ASSIGNED TASK: The lines below starting at the line containing "2 und § 24 Abs." and ending at the line containing "Umfang der Stichproben" are to be repeated exactly, with both ends kept and nothing else added.

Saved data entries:
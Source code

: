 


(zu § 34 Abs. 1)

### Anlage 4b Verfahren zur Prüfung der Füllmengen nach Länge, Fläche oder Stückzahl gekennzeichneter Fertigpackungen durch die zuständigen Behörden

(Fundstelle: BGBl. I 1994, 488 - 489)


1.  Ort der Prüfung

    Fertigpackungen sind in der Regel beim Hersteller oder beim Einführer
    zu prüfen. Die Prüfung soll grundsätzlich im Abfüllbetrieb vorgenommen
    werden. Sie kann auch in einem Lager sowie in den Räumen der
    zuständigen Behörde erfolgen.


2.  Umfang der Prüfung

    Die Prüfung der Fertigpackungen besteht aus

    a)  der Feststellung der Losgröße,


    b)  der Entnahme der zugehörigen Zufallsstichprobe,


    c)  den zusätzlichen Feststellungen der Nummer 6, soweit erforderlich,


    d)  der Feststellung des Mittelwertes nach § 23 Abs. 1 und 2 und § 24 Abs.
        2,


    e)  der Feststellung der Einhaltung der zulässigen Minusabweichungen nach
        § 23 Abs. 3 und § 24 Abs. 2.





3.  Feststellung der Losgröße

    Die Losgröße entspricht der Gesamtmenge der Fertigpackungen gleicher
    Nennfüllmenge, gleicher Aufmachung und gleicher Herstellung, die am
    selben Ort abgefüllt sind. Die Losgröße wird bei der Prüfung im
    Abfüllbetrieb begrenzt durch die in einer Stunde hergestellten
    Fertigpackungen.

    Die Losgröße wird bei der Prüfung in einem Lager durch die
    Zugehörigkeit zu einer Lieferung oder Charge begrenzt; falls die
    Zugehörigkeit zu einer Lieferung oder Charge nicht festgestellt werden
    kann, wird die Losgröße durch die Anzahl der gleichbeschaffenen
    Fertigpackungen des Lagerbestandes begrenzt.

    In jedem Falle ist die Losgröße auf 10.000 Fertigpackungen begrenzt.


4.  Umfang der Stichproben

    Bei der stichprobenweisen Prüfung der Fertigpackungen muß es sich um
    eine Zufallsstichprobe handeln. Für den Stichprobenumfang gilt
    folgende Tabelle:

--

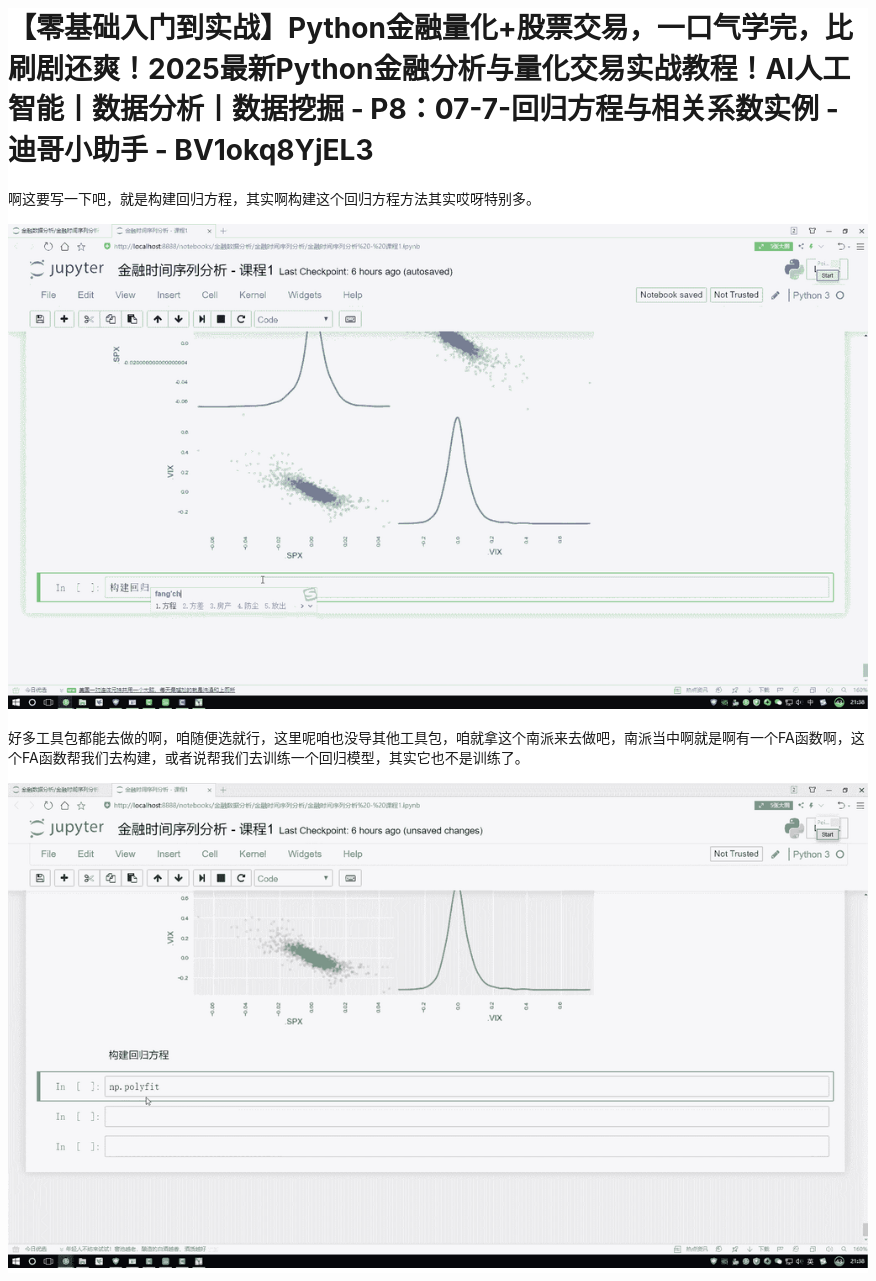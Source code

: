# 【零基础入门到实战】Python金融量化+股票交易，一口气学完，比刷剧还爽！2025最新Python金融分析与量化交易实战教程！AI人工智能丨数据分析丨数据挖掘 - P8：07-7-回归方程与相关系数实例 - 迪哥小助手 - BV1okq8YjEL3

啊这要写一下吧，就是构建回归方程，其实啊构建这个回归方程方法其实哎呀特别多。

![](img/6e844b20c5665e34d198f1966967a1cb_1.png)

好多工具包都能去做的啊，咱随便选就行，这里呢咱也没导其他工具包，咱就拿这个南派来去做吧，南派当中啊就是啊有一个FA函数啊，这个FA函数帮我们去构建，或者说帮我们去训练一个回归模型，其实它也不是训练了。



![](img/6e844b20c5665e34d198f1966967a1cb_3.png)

RESULT OF THIS TASK:
    d)  der Feststellung des Mittelwertes nach § 23 Abs. 1 und 2 und § 24 Abs.
        2,


    e)  der Feststellung der Einhaltung der zulässigen Minusabweichungen nach
        § 23 Abs. 3 und § 24 Abs. 2.





3.  Feststellung der Losgröße

    Die Losgröße entspricht der Gesamtmenge der Fertigpackungen gleicher
    Nennfüllmenge, gleicher Aufmachung und gleicher Herstellung, die am
    selben Ort abgefüllt sind. Die Losgröße wird bei der Prüfung im
    Abfüllbetrieb begrenzt durch die in einer Stunde hergestellten
    Fertigpackungen.

    Die Losgröße wird bei der Prüfung in einem Lager durch die
    Zugehörigkeit zu einer Lieferung oder Charge begrenzt; falls die
    Zugehörigkeit zu einer Lieferung oder Charge nicht festgestellt werden
    kann, wird die Losgröße durch die Anzahl der gleichbeschaffenen
    Fertigpackungen des Lagerbestandes begrenzt.

    In jedem Falle ist die Losgröße auf 10.000 Fertigpackungen begrenzt.


4.  Umfang der Stichproben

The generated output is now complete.